His success was due to his personal influence over his patients. In spite of the unfavorable prognosis that he had to give in so many cases, he was able by suggestion to help many patients with regard to their course of life, and to reassure them, so that many adventitious neurotic symptoms not due to their underlying nervous disease, but to their solicitude about themselves, disappeared. Very few people who came to him went away without feeling that his advice had been very valuable to them and without experiencing, as a rule, after they had followed his advice, that they were much better than they had been before. It was for the neurotic conditions associated with nervous affections that Charcot's personal influence over patients was of the greatest therapeutic significance.

He himself recognized this and did not hesitate to use it to its fullest extent. Towards the end of his life, the method by which his patients were presented to him was calculated to make their relation to him, above all, a very personal one, and to give his influence the fullest weight. Nervous patients who came to see him, were each in his turn invited from the general waiting-room into a small ante-room just outside of Charcot's office and there, in silence and dim light, asked to await the summons of the physician himself. When the time came for him to call them in, the folding doors between the rooms opened and he stood in a blaze of light inviting them to enter.

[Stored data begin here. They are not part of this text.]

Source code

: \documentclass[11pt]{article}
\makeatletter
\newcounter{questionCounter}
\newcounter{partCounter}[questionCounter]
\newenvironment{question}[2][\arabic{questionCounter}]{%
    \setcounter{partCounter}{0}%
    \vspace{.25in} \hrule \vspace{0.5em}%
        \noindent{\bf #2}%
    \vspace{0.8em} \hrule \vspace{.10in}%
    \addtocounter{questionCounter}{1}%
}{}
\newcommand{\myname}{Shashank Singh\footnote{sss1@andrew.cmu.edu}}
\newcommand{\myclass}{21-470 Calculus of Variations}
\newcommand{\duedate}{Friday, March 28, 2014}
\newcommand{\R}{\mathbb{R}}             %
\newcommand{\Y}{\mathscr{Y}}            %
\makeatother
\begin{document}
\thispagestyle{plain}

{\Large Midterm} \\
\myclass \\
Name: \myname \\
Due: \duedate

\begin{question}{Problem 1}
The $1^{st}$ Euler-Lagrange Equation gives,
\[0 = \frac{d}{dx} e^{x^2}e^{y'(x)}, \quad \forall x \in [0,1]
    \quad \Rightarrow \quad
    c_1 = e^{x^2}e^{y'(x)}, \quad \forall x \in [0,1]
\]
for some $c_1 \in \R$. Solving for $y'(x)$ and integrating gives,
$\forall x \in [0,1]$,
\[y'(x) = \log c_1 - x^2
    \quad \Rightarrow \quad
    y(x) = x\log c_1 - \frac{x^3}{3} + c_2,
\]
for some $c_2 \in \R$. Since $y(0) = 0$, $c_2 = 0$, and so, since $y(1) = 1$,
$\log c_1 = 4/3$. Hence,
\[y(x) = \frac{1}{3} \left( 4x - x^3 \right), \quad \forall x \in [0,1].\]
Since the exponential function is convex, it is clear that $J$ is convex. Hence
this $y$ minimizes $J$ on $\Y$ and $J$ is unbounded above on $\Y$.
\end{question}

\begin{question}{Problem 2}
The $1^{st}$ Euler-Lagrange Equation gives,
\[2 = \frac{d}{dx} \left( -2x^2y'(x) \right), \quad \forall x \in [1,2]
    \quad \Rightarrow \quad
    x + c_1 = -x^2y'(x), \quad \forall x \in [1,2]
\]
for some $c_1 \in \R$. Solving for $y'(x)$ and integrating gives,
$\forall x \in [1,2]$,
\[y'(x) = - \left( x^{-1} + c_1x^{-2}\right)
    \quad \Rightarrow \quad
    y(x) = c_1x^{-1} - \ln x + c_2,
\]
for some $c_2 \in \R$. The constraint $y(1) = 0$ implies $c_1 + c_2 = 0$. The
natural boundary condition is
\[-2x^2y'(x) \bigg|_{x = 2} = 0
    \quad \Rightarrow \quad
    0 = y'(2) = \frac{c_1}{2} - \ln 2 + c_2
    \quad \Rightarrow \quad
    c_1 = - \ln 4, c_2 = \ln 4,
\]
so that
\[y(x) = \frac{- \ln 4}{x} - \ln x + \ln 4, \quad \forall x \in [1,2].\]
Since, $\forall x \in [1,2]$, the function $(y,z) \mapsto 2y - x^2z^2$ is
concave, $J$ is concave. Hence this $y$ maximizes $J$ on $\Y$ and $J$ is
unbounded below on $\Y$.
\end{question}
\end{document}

Many a neurotic patient despairing of relief for symptoms that had lasted long in spite of the treatment of many other physicians, felt at once that here, in this kindly, gentle-voiced man standing so prominently in the light, was surely the long looked-for physician who would heal whatever ills there were. They came fully impressed with his power to heal, and all the valuable influence of auto-suggestion was enlisted on the side of their physician.

What is true in the regular practice of medicine can be seen much more clearly in the history of those who were not physicians, but who, nevertheless, by personal magnetism, succeeded in curing various ills, or at least in lifting up patients so that they used their own natural powers of recovery to much better advantage than would have been possible if left unaided.